In the first leg at the Metropolitano, Lookman was at the heart of the 4-0 demolition, scoring in the 33rd minute and providing the assist for Julián Alvarez’s fourth goal deep into first-half stoppage time. The third goal came from a Giuliano Simeone cross to Alvarez, who squared for an unmarked Lookman to fire into the bottom corner; the fourth was Lookman turning provider, sliding a pass into the middle for Alvarez to finish from just inside the box.
The second leg in Barcelona ended 3-0 to the hosts. Atlético went through 4-3 on aggregate. Lookman started but was withdrawn before the hour as Simeone reconfigured to protect the lead. He was measured when discussing both nights.
“About Barcelona’s quality, of course, massive, massive club, massive team, a lot of quality inside the team,” he said. “We won 4-0 at home and the result of the away match was that, and we’re through to the final. There’s a lot to take away from both games, home and away. We’ve obviously learned from that and we’re still learning from that.”

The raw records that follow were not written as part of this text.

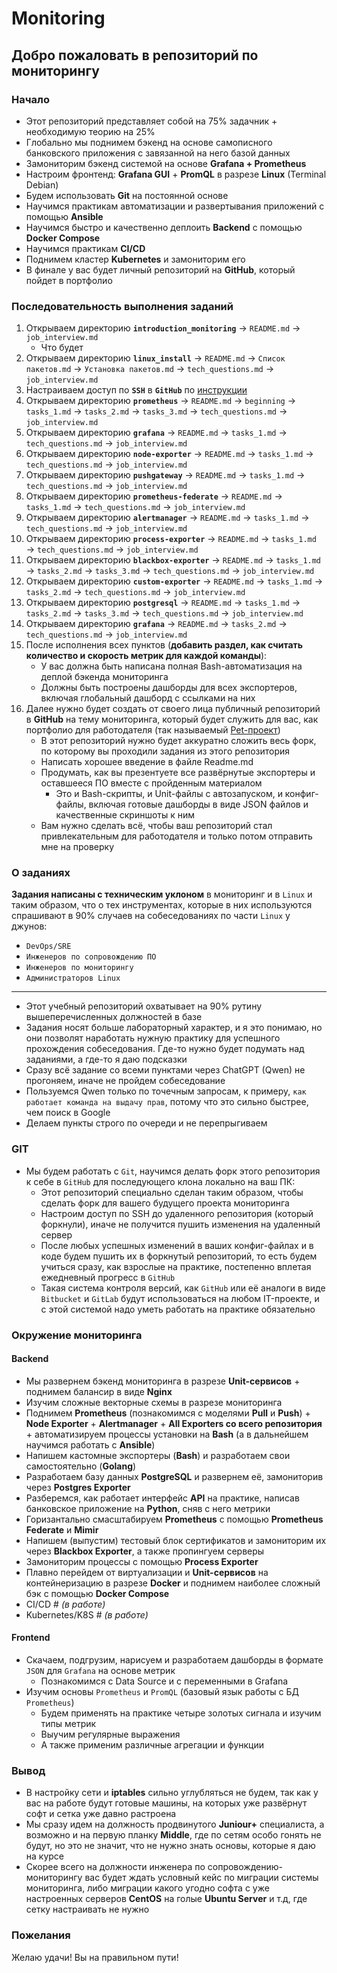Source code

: # Monitoring

## Добро пожаловать в репозиторий по мониторингу

### Начало
- Этот репозиторий представляет собой на 75% задачник + необходимую теорию на 25%
- Глобально мы поднимем бэкенд на основе самописного банковского приложения с завязанной на него базой данных
- Замониторим бэкенд системой на основе **Grafana + Prometheus**
- Настроим фронтенд: **Grafana GUI** + **PromQL** в разрезе **Linux** (Terminal Debian)
- Будем использовать **Git** на постоянной основе
- Научимся практикам автоматизации и развертывания приложений с помощью **Ansible**
- Научимся быстро и качественно деплоить **Backend** с помощью **Docker Compose**
- Научимся практикам **CI/CD**
- Поднимем кластер **Kubernetes** и замониторим его
- В финале у вас будет личный репозиторий на **GitHub**, который пойдет в портфолио

### Последовательность выполнения заданий
  1. Открываем директорию **`introduction_monitoring`** → `README.md` → `job_interview.md`
      - Что будет
  2. Открываем директорию **`linux_install`** → `README.md` → `Список пакетов.md` → `Установка пакетов.md` → `tech_questions.md` → `job_interview.md`
  3. Настраиваем доступ по **`SSH`** в **`GitHub`** по [инструкции](https://github.com/lamjob1993/linux-monitoring/blob/main/.files/%D0%93%D0%B5%D0%BD%D0%B5%D1%80%D0%B0%D1%86%D0%B8%D1%8F%20SSH%20%D0%B4%D0%BB%D1%8F%20GitHub.md)
  4. Открываем директорию **`prometheus`** → `README.md` → `beginning` → `tasks_1.md` → `tasks_2.md` → `tasks_3.md` → `tech_questions.md` → `job_interview.md`
  5. Открываем директорию **`grafana`** → `README.md` → `tasks_1.md` → `tech_questions.md` → `job_interview.md`
  6. Открываем директорию **`node-exporter`** → `README.md` → `tasks_1.md` → `tech_questions.md` → `job_interview.md`
  7. Открываем директорию **`pushgateway`** → `README.md` → `tasks_1.md` → `tech_questions.md` → `job_interview.md`
  8. Открываем директорию **`prometheus-federate`** → `README.md` → `tasks_1.md` → `tech_questions.md` → `job_interview.md`
  9. Открываем директорию **`alertmanager`** → `README.md` → `tasks_1.md` → `tech_questions.md` → `job_interview.md`
  10. Открываем директорию **`process-exporter`** → `README.md` → `tasks_1.md` → `tech_questions.md` → `job_interview.md`
  11. Открываем директорию **`blackbox-exporter`** → `README.md` → `tasks_1.md` → `tasks_2.md` → `tasks_3.md` → `tech_questions.md` → `job_interview.md`
  12. Открываем директорию **`custom-exporter`** → `README.md` → `tasks_1.md` → `tasks_2.md` → `tech_questions.md` → `job_interview.md`
  13. Открываем директорию **`postgresql`** → `README.md` → `tasks_1.md` → `tasks_2.md` → `tasks_3.md` → `tech_questions.md` → `job_interview.md`
  14. Открываем директорию **`grafana`** → `README.md` → `tasks_2.md` → `tech_questions.md` → `job_interview.md`
  15. После исполнения всех пунктов (**добавить раздел, как считать количество и скорость метрик для каждой команды**):
      - У вас должна быть написана полная Bash-автоматизация на деплой бэкенда мониторинга
      - Должны быть построены дашборды для всех экспортеров, включая глобальный дашборд с ссылками на них
  16. Далее нужно будет создать от своего лица публичный репозиторий в **GitHub** на тему мониторинга, который будет служить для вас, как портфолио для работодателя (так называемый [Pet-проект](https://practicum.yandex.ru/blog/chto-takoe-pet-proekty-idei-dlya-novichkov/ "С помощью пет-проектов можно улучшить навыки и найти работу. Рассказываем, как их создавать, чем вдохновляться, а также какие у таких проектов есть плюсы и минусы."))
      - В этот репозиторий нужно будет аккуратно сложить весь форк, по которому вы проходили задания из этого репозитория
      - Написать хорошее введение в файле Readme.md
      - Продумать, как вы презентуете все развёрнутые экспортеры и оставшееся ПО вместе с пройденным материалом
        - Это и Bash-скрипты, и Unit-файлы с автозапуском, и конфиг-файлы, включая готовые дашборды в виде JSON файлов и качественные скриншоты к ним
      - Вам нужно сделать всё, чтобы ваш репозиторий стал привлекательным для работодателя и только потом отправить мне на проверку

### О заданиях
**Задания написаны с техническим уклоном** в мониторинг и в `Linux` и таким образом, что о тех инструментах, которые в них используются спрашивают в 90% случаев на собеседованиях по части `Linux` у джунов:

- `DevOps/SRE`
- `Инженеров по сопровождению ПО`
- `Инженеров по мониторингу`
- `Администраторов Linux`
  
---

- Этот учебный репозиторий охватывает на 90% рутину вышеперечисленных должностей в базе
- Задания носят больше лабораторный характер, и я это понимаю, но они позволят наработать нужную практику для успешного прохождения собеседования. Где-то нужно будет подумать над заданиями, а где-то я даю подсказки
- Сразу всё задание со всеми пунктами через ChatGPT (Qwen) не прогоняем, иначе не пройдем собеседование
- Пользуемся Qwen только по точечным запросам, к примеру, `как работает команда на выдачу прав`, потому что это сильно быстрее, чем поиск в Google
- Делаем пункты строго по очереди и не перепрыгиваем

### GIT
- Мы будем работать с `Git`, научимся делать форк этого репозитория к себе в `GitHub` для последующего клона локально на ваш ПК:
  - Этот репозиторий специально сделан таким образом, чтобы сделать форк для вашего будущего проекта мониторинга
  - Настроим доступ по SSH до удаленного репозитория (который форкнули), иначе не получится пушить изменения на удаленный сервер
  - После любых успешных изменений в ваших конфиг-файлах и в коде будем пушить их в форкнутый репозиторий, то есть будем учиться сразу, как взрослые на практике, постепенно вплетая ежедневный прогресс в `GitHub`
  - Такая система контроля версий, как `GitHub` или её аналоги в виде `Bitbucket` и `GitLab` будут использоваться на любом IT-проекте, и с этой системой надо уметь работать на практике обязательно

### Окружение мониторинга

#### Backend

- Мы развернем бэкенд мониторинга в разрезе **Unit-сервисов** + поднимем балансир в виде **Nginx**
- Изучим сложные векторные схемы в разрезе мониторинга
- Поднимем **Prometheus** (познакомимся с моделями **Pull** и **Push**) + **Node Exporter** + **Alertmanager** + **All Exporters со всего репозитория** + автоматизируем процессы установки на **Bash** (а в дальнейшем научимся работать с **Ansible**)
- Напишем кастомные экспортеры (**Bash**) и разработаем свои самостоятельно (**Golang**)
- Разработаем базу данных **PostgreSQL** и развернем её, замониторив через **Postgres Exporter**
- Разберемся, как работает интерфейс **API** на практике, написав банковское приложение на **Python**, сняв с него метрики
- Горизантально смасштабируем **Prometheus** с помощью **Prometheus Federate** и **Mimir**
- Напишем (выпустим) тестовый блок сертификатов и замониторим их через **Blackbox Exporter**, а также пропингуем серверы
- Замониторим процессы с помощью **Process Exporter**
- Плавно перейдем от виртуализации и **Unit-сервисов** на контейнеризацию в разрезе **Docker** и поднимем наиболее сложный бэк с помощью **Docker Compose**
- CI/CD  # _(в работе)_
- Kubernetes/K8S  # _(в работе)_

#### Frontend

- Скачаем, подгрузим, нарисуем и разработаем дашборды в формате `JSON` для `Grafana` на основе метрик
  - Познакомимся с Data Source и с переменными в Grafana
- Изучим основы `Prometheus` и `PromQL` (базовый язык работы с БД `Prometheus`)
  - Будем применять на практике четыре золотых сигнала и изучим типы метрик
  - Выучим регулярные выражения
  - А также применим различные агрегации и функции

### Вывод

  - В настройку сети и **iptables** сильно углубляться не будем, так как у вас на работе будут готовые машины, на которых уже развёрнут софт и сетка уже давно растроена
  - Мы сразу идем на должность продвинутого **Juniour+** специалиста, а возможно и на первую планку **Middle**, где по сетям особо гонять не будут, но это не значит, что не нужно знать основы, которые я даю на курсе
  - Скорее всего на должности инженера по сопровождению-мониторингу вас будет ждать условный кейс по миграции системы мониторинга, либо миграции какого угодно софта с уже настроенных серверов **CentOS** на голые **Ubuntu Server** и т.д, где сетку настраивать не нужно 

### Пожелания

Желаю удачи! Вы на правильном пути!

Lookman was asked directly how he sees Atlético’s ability to compete with Barcelona and Real Madrid across a full season. His answer was unequivocal.
“I think Atlético is a massive, massive club on all fronts. I noticed that before I came here and obviously being here, it’s a lot bigger and right in your face,” he reflected. “The squad is full of amazing players, quality. We want to compete, and we’ll compete on all fronts, in three different competitions, which is credit to everybody here, credit to the staff, credit to the players, credit to the mentality here. The mentality is to win as much as we can, win the games that are in front of us.”
It was an approach which sounds remarkably similar to Simeone’s partido a partido, game by game, style.
Atlético find themselves entering the final stretch with a La Liga title race out of reach, but with Champions League quarter-finals (against Barcelona) ahead and a Copa del Rey final against Real Sociedad on April 18th.
Balancing priorities
With matches stacking on top of each other, the practicalities of maintaining peak performance become as important as the tactics. Lookman’s answer to how he handles it was simple enough to sound almost too obvious, until you consider how many players get it wrong.
“Recovery, eating right, sleeping right,” he said. “Just doing everything in your power possible to be at your best. Control what you control. Control your controllables and be at your best. I think that’s what you can do.”
Having scored against Real Madrid and Barcelona in the first three months of his time in Spain, Lookman has already proven his point. His pace and guile have provided cutting edge, and his creativity and technical ability have offered a differential aspect. Now, he has the opportunity to write himself into the history books even in his first few months.
The club’s first Copa del Rey final in 13 years and a chance to reach the Champions League semi-finals are at stake. All will be decided in the next two weeks. But for Lookman, this is just the beginning of an ambition to grow.